I actually want to go to Portugal this year, but I don't know about the language barrier.


----------



## Kunoichi (Sep 30, 2007)

Imy said:


> I actually want to go to Portugal this year, but I don't know about the language barrier.


Then you should definitely go to albufeira - everybody there at this time of the year will be british anyway :laugh:


----------



## Imy (Jul 20, 2007)

Kunoichi said:


> Then you should definitely go to albufeira - everybody there at this time of the year will be british anyway :laugh:


Nothx. If I wanted to go to a beach full of Brits spending too much time in the sun, I'd just head over to Blackpool.

Anyone been to Algarve? I read in one of my mum's women magazines(!) that it's supposed to be awesome.


----------



## Kunoichi (Sep 30, 2007)

It's not it's eeeeverybody english, but easily most of the tourists there are foreign, so they have to speak english - restaurants, hotels etc. You will do fine.

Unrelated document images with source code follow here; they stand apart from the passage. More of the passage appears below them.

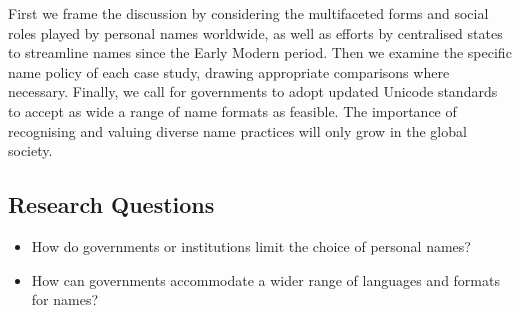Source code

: First we frame the discussion by considering the multifaceted forms and social
roles played by personal names worldwide, as well as efforts by centralised
states to streamline names since the Early Modern period. Then we examine the
specific name policy of each case study, drawing appropriate comparisons where
necessary. Finally, we call for governments to adopt updated Unicode standards
to accept as wide a range of name formats as feasible. The importance of
recognising and valuing diverse name practices will only grow in the global
society.

\subsection{Research Questions}

\begin{itemize}
\item How do governments or institutions limit the choice of personal names?
\item How can governments accommodate a wider range of languages and formats for
	names?
\end{itemize}

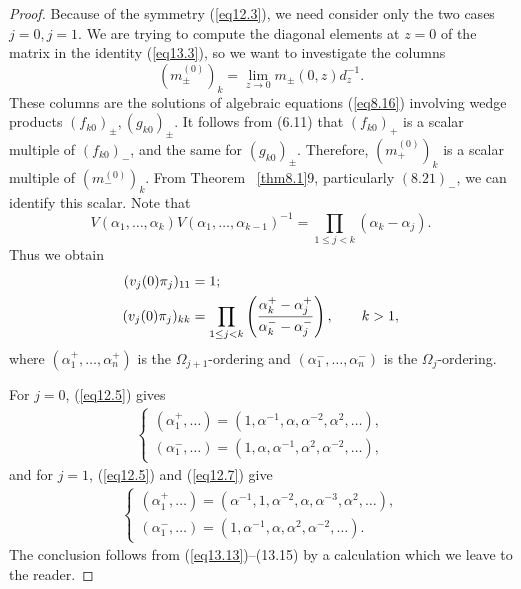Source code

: \documentclass{surv-l}
\theoremstyle{plain}
\theoremstyle{definition}
\numberwithin{equation}{chapter}
\begin{document}
\begin{proof}
Because of the symmetry (\ref{eq12.3}), we need consider only the two cases $j=0, j =1$. We are trying to compute the diagonal elements at $z=0$ of the matrix in the identity (\ref{eq13.3}), so we want to investigate the columns
\begin{equation*}
(m_{\pm}^{(0)})_{k}=\lim_{z\rightarrow 0}m_{\pm}(0, z)d_{z}^{-1}.
\end{equation*}
These columns are the solutions of algebraic equations (\ref{eq8.16}) involving wedge products $(f_{k0})_{\pm}, (g_{k0})_{\pm}$. It follows from (6.11) that $(f_{k0})_{+}$ is a scalar multiple of $(f_{k0})_{-}$, and the same for $(g_{k0})_{\pm}$. Therefore, $(m_{+}^{(0)})_{k}$ is a scalar multiple of $(m_{-}^{(0)})_{k}$. From Theorem ~\ref{thm8.1}9, particularly $(8.21)_{-}$, we can identify this scalar. Note that
\begin{equation*}
V(\alpha_{1}, \ldots, \alpha_{k})V(\alpha_{1},\ldots, \alpha_{k-1})^{-1}=\prod_{1\leq j<k}(\alpha_{k}-\alpha_{j}).
\end{equation*}
Thus we obtain
\begin{align}\label{eq13.13}
(v_{j}(0)\pi_{j})_{11}&=1;\\ \notag
 (v_{j}(0)\displaystyle \pi_{j})_{kk}&=\prod_{1\leq j<k}\left(\frac{\alpha_{k}^{+}-\alpha_{j}^{+}}{\alpha_{k}^{-}-\alpha_{j}^{-}}\right),\qquad k>1,
\end{align}
where $(\alpha_{1}^{+},\ldots,\alpha_{n}^{+})$ is the $\Omega_{j+1}$-ordering and $(\alpha_{1}^{-},\ldots, \alpha_{n}^{-})$ is the $\Omega_{j}$-ordering.

For $j=0$, (\ref{eq12.5}) gives
\begin{align}\label{eq13.14}
\left\{\begin{array}{l}
(\alpha_{1}^{+}, \ldots)=(1, \alpha^{-1},\alpha, \alpha^{-2}, \alpha^{2},\ldots),\\
(\alpha_{1}^{-}, \ldots)=(1, \alpha,\alpha^{-1}, \alpha^{2}, \alpha^{-2},\ldots),
\end{array}\right.
\end{align}
and for $j=1$, (\ref{eq12.5}) and (\ref{eq12.7}) give
\begin{align}\label{eq13.15}
\left\{\begin{array}{l}
(\alpha_{1}^{+},\ldots)=(\alpha^{-1}, 1, \alpha^{-2},\alpha, \alpha^{-3}, \alpha^{2},\ldots),\\
(\alpha_{1}^{-},\ldots)=(1, \alpha^{-1}, \alpha, \alpha^{2}, \alpha^{-2}, \ldots).
\end{array}\right.
\end{align}
The conclusion follows from (\ref{eq13.13})--(13.15) by a calculation which we leave to the reader.
\end{proof}
\end{document}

Or you can pay me enough to the in the sun (that's a feat that won't come cheap) and I'll be your tour guide/translator. You're spoiled for choice 

The best thing of Algarve is probably the nightlife. All over portugal really, but in the summer Algarve beats it with a stick.


----------



## samurai69 (May 27, 2008)

Kunoichi said:


> It's not it's eeeeverybody english, but easily most of the tourists there are foreign, so they have to speak english - restaurants, hotels etc. You will do fine.
> 
> Or you can pay me enough to the in the sun (that's a feat that won't come cheap) and I'll be your tour guide/translator. You're spoiled for choice
> 
> The best thing of Algarve is probably the nightlife. All over portugal really, but in the summer Algarve beats it with a stick.


not a fan of the algarve during summer months......way too many brits on holiday

night life is good most of the year

i live near cascais so not so quite full of tourists

no language problem

all school children learn english at school and most TV is english with subtitles...............which makes learning the language difficult....even when i speak portuguese they answer in english 90% of the time

.


----------



## SanshouMatt (Jul 1, 2008)

Albufeira and I did 3 months living in Villamoura, working at a crappy bar in the square and PRing for a club round the corner, not the best town to work in but the huge volume of bored girls on their parent's yatchs more than made up for it, ah the joys of marina towns.. God I feel old, that was bloody years ago now.


----------



## Kunoichi (Sep 30, 2007)

samurai69 said:


> no language problem
> 
> all school children learn english at school and most TV is english with subtitles...............which makes learning the language difficult....even when i speak portuguese they answer in english 90% of the time


You're not making much sense to me now. What was your point? That there is no language problem or that it is hard to learn english? Who's 'they'? I'm seriously confused.


----------



## temeura (Oct 29, 2008)

Kunoichi said:


> You're not making much sense to me now. What was your point? That there is no language problem or that it is hard to learn english? Who's 'they'? I'm seriously confused.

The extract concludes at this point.